Jesus hielt weise Reden, sprach in Gleichnissen und sammelte eine große Schar von Anhängern um sich; doch anders als Mohammed, der den Islam stiftete, begründete er keine neue Bewegung. Jesus entwickelte keine Blaupause für eine neue Gesellschaft. Er war eine gewinnende Persönlichkeit, aber kein Anführer, der gezielt eine Organisation aufbaute. So hätte man denn auch erwarten können, dass seine Bewegung nach seinem Tod schnell verschwinden würde. Seine Anhänger sahen das jedoch anders; sie begannen über die Erfahrungen zu sprechen, die sie mit ihm in |17|Jerusalem gemacht hatten, wo den Prophezeiungen zufolge das Reich Gottes errichtet werden würde. Sie organisierten gemeinschaftliche Mahlzeiten und lebten eingedenk der Worte Jesu in Armut und ohne Privatbesitz.
Mit dem Wachstum der Glaubensbewegung der Christen nahm auch das Bedürfnis zu, die mündlich überlieferten Erzählungen schriftlich festzulegen.
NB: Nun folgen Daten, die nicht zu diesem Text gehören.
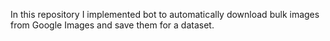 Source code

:In this repository I implemented bot to automatically download bulk images from Google Images and save them for a dataset. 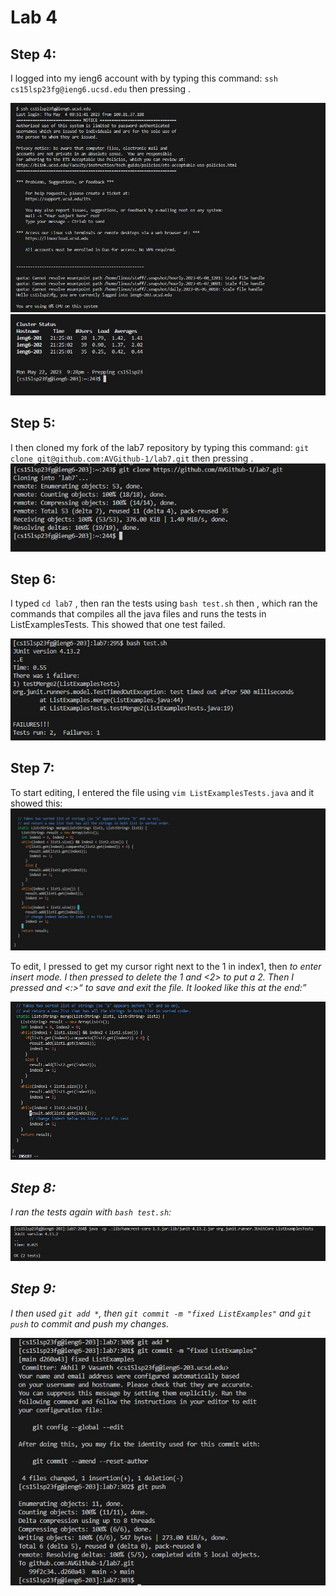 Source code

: # Lab 4

## Step 4:

I logged into my ieng6 account with by typing this command: `ssh cs15lsp23fg@ieng6.ucsd.edu` then pressing <enter>. 
  
![Image](https://raw.githubusercontent.com/AVGithub-1/cse15l-lab-reports/main/lab4/cs15l_lab4pic1.JPG)
![Image](https://raw.githubusercontent.com/AVGithub-1/cse15l-lab-reports/main/lab4/cs15l_lab4pic2.JPG)

## Step 5:

I then cloned my fork of the lab7 repository by typing this command: `git clone git@github.com:AVGithub-1/lab7.git` then pressing <enter>.
![Image](https://raw.githubusercontent.com/AVGithub-1/cse15l-lab-reports/main/lab4/cs15l_lab4pic3.JPG)

## Step 6:

I typed `cd lab7` <enter>, then ran the tests using `bash test.sh` then <enter>, which ran the commands that compiles all the java files and runs the tests in ListExamplesTests. This showed that one test failed.

![Image](https://raw.githubusercontent.com/AVGithub-1/cse15l-lab-reports/main/lab4/cs15l_lab4pic4.JPG)

## Step 7: 

To start editing, I entered the file using `vim ListExamplesTests.java` <enter> and it showed this:
![Image](https://raw.githubusercontent.com/AVGithub-1/cse15l-lab-reports/main/lab4/cs15l_lab4pic5.JPG)

To edit, I pressed <up> <up> <up> <h> <h> <h> <h> to get my cursor right next to the 1 in index1, then <i> to enter insert mode. I then pressed <backspace> to delete the 1 and <2> to put a 2. Then I pressed <Esc> and <:><w><q><Enter> to save and exit the file. It looked like this at the end:
  
![Image](https://raw.githubusercontent.com/AVGithub-1/cse15l-lab-reports/main/lab4/cs15l_lab4pic6.JPG)
 
## Step 8:
  
I ran the tests again with `bash test.sh`:
  
![Image](https://raw.githubusercontent.com/AVGithub-1/cse15l-lab-reports/main/lab4/cs15l_lab4pic7.JPG)
  
## Step 9:
  
I then used `git add *`, then `git commit -m "fixed ListExamples"` and `git push` to commit and push my changes.
  
![Image](https://raw.githubusercontent.com/AVGithub-1/cse15l-lab-reports/main/lab4/cs15l_lab4pic8.JPG)
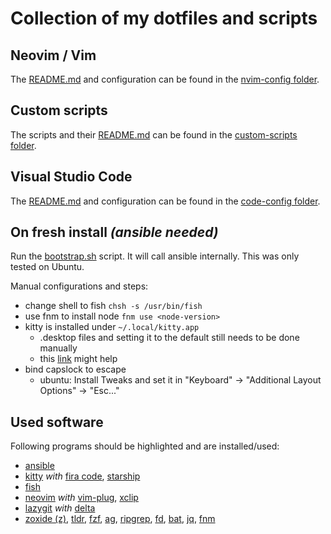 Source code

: # Collection of my dotfiles and scripts


## Neovim / Vim

The [README.md](./.config/nvim/README.md) and configuration can be found in the [nvim-config folder](./.config/nvim).


## Custom scripts

The scripts and their [README.md](./custom-scripts/README.md) can be found in the [custom-scripts folder](./custom-scripts).


## Visual Studio Code

The [README.md](./.config/Code/User/README.md) and configuration can be found in the [code-config folder](./config/Coder/User).


## On fresh install _(ansible needed)_

Run the [bootstrap.sh](./ansible/bootstrap.sh) script.
It will call ansible internally. This was only tested on Ubuntu.

Manual configurations and steps:
* change shell to fish `chsh -s /usr/bin/fish`
* use fnm to install node `fnm use <node-version>`
* kitty is installed under `~/.local/kitty.app`
  * .desktop files and setting it to the default still needs to be done manually
  * this [link](https://sw.kovidgoyal.net/kitty/binary.html#desktop-integration-on-linux) might help
* bind capslock to escape
  * ubuntu: Install Tweaks and set it in "Keyboard" -> "Additional Layout Options" -> "Esc..."


## Used software

Following programs should be highlighted and are installed/used:
* [ansible](https://github.com/ansible/ansible)
* [kitty](https://github.com/kovidgoyal/kitty) _with_ [fira code](https://github.com/tonsky/FiraCode), [starship](https://github.com/starship/starship)
* [fish](https://github.com/fish-shell/fish-shell)
* [neovim](https://github.com/neovim/neovim) _with_ [vim-plug](https://github.com/junegunn/vim-plug), [xclip](https://wiki.ubuntuusers.de/xclip/)
* [lazygit](https://github.com/jesseduffield/lazygit) _with_ [delta](https://github.com/dandavison/delta)
* [zoxide (z)](https://github.com/ajeetdsouza/zoxide), [tldr](https://github.com/tldr-pages/tldr), [fzf](https://github.com/junegunn/fzf), [ag](https://github.com/ggreer/the_silver_searcher), [ripgrep](https://github.com/BurntSushi/ripgrep), [fd](https://github.com/sharkdp/fd), [bat](https://github.com/sharkdp/bat), [jq](https://github.com/stedolan/jq), [fnm](https://github.com/Schniz/fnm)
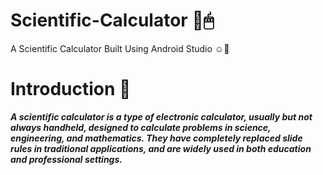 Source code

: # Scientific-Calculator 📱🖱
A Scientific Calculator Built Using Android Studio ☺🤞

# Introduction 🔗
__*A scientific calculator is a type of electronic calculator, usually but not always handheld, designed to calculate problems in science, engineering, and mathematics. They have completely replaced slide rules in traditional applications, and are widely used in both education and professional settings.*__


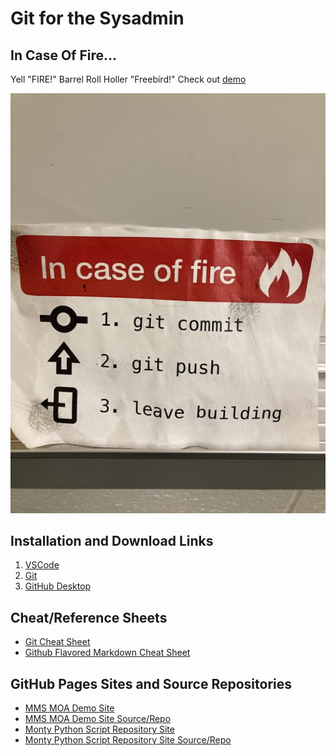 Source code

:# Git for the Sysadmin

## In Case Of Fire...
Yell "FIRE!"
Barrel Roll
Holler "Freebird!"
Check out [demo](demo.md)

![Commit, then leave](incaseoffire.jpg)

## Installation and Download Links
1. [VSCode](https://code.visualstudio.com)
1. [Git](https://git-scm.com/download)
1. [GitHub Desktop](https://desktop.github.com)

## Cheat/Reference Sheets
* [Git Cheat Sheet](https://education.github.com/git-cheat-sheet-education.pdf)
* [Github Flavored Markdown Cheat Sheet](https://enterprise.github.com/downloads/en/markdown-cheatsheet.pdf)

## GitHub Pages Sites and Source Repositories
* [MMS MOA Demo Site](https://moa2024github.zaske.dev/)
* [MMS MOA Demo Site Source/Repo](https://github.com/zaskem/mms-moa-2024-ghpages-demo)
* [Monty Python Script Repository Site](https://python.mzonline.com)
* [Monty Python Script Repository Site Source/Repo](https://github.com/zaskem/montypython-repository)

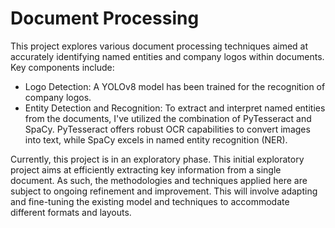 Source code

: # Document Processing

This project explores various document processing techniques aimed at accurately identifying named entities and company logos within documents. Key components include:

- Logo Detection: A YOLOv8 model has been trained for the recognition of company logos. 
- Entity Detection and Recognition: To extract and interpret named entities from the documents, I've utilized the combination of PyTesseract and SpaCy. PyTesseract offers robust OCR capabilities to convert images into text, while SpaCy excels in named entity recognition (NER).


Currently, this project is in an exploratory phase. This initial exploratory project aims at efficiently extracting key information from a single document. As such, the methodologies and techniques applied here are subject to ongoing refinement and improvement. This will involve adapting and fine-tuning the existing model and techniques to accommodate different formats and layouts.
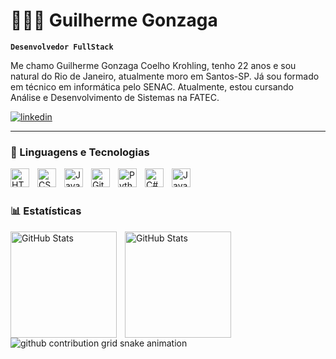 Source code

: # 👨🏻‍💻 Guilherme Gonzaga

**`Desenvolvedor FullStack`**

Me chamo Guilherme Gonzaga Coelho Krohling, tenho 22 anos e sou natural do Rio de Janeiro, atualmente moro em Santos-SP. Já sou formado em técnico em informática pelo SENAC. Atualmente, estou cursando Análise e Desenvolvimento de Sistemas na FATEC.

<p align="left">
    <a href="https://www.linkedin.com/in/guilherme-krohling/"target="_blank">
        <img 
            alt="linkedin" 
            title="Perfil do linkedin" 
            src="https://img.shields.io/badge/-LinkedIn-%230077B5?style=for-the-badge&logo=linkedin&logoColor=white" target="_blank"
        />
    </a>
</p>

---

### 🤖 Linguagens e Tecnologias

<img 
    align="left" 
    alt="HTML"
    title="HTML" 
    width="30px" 
    style="padding-right: 10px;" 
    src="https://cdn.jsdelivr.net/gh/devicons/devicon@latest/icons/html5/html5-original.svg" 
/>
<img 
    align="left" 
    alt="CSS" 
    title="CSS"
    width="30px" 
    style="padding-right: 10px;" 
    src="https://cdn.jsdelivr.net/gh/devicons/devicon@latest/icons/css3/css3-original.svg" 
/>
<img 
    align="left" 
    alt="JavaScript" 
    title="JavaScript"
    width="30px" 
    style="padding-right: 10px;" 
    src="https://cdn.jsdelivr.net/gh/devicons/devicon@latest/icons/javascript/javascript-original.svg" 
/>
<img 
    align="left" 
    alt="Git" 
    title="Git"
    width="30px" 
    style="padding-right: 10px;" 
    src="https://cdn.jsdelivr.net/gh/devicons/devicon@latest/icons/git/git-original.svg" 
/>
<img 
    align="left" 
    alt="Python" 
    title="Python"
    width="30px" 
    style="padding-right: 10px;" 
    src="https://cdn.jsdelivr.net/gh/devicons/devicon@latest/icons/python/python-original.svg" 
/>

<img 
    align="left" 
    alt="C#" 
    title="C#"
    width="30px" 
    style="padding-right: 10px;" 
    src="https://cdn.jsdelivr.net/gh/devicons/devicon@latest/icons/csharp/csharp-original.svg" 
/>
<img 
    align="left" 
    alt="Java" 
    title="Java"
    width="30px" 
    style="padding-right: 10px;" 
    src="https://cdn.jsdelivr.net/gh/devicons/devicon@latest/icons/java/java-original.svg"
/>

<br/>
<br/>

### 📊 Estatísticas

<p>
  <img 
    align="left" 
    alt="GitHub Stats" 
    height="170" 
    style="padding-right: 10px;" 
    src="https://github-readme-stats.vercel.app/api?username=Guilherme-krohling&show_icons=true&theme=dark&include_all_commits=true&locale=pt-br" 
  />

<img 
      align="left" 
      alt="GitHub Stats" 
      height="170" 
      src="https://github-readme-stats.vercel.app/api/top-langs/?username=Guilherme-krohling&theme=dark&layout=compact&custom_title=Tecnologias&langs_count=7" 
  />

</p>

<br/>
<br/>

<p>

<!-- <img src="https://raw.githubusercontent.com/Guilherme-krohling/gitrepo/output/snake.svg" alt="Snake animation" /> -->
<picture>
  <source media="(prefers-color-scheme: dark)" srcset="https://raw.githubusercontent.com/Guilherme-krohling/output/github-contribution-grid-snake-dark.svg">
  <source media="(prefers-color-scheme: light)" srcset="https://raw.githubusercontent.com/Guilherme-krohling/output/github-contribution-grid-snake.svg">
  <img alt="github contribution grid snake animation" src="https://raw.githubusercontent.com/Guilherme-krohling/output/github-contribution-grid-snake.svg">
</picture>

</p>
So entstanden die Evangelien; wir müssen uns allerdings fragen, ob sie auch tatsächlich von den angegebenen Autoren verfasst wurden. Vermutlich wurden die Namen Markus, Matthäus, Lukas und Johannes erst später, im Laufe des 2. Jahrhunderts, hinzugefügt.
Liest man die Evangelien, zeigt sich schnell, dass es mit ihrem literarischen Anspruch nicht allzu weit her ist. Sie sind in einem einfachen Griechisch verfasst, sodass, wenn sie vorgelesen wurden, auch Menschen mit geringer Bildung den Darlegungen ohne allzu große Mühe folgen konnten.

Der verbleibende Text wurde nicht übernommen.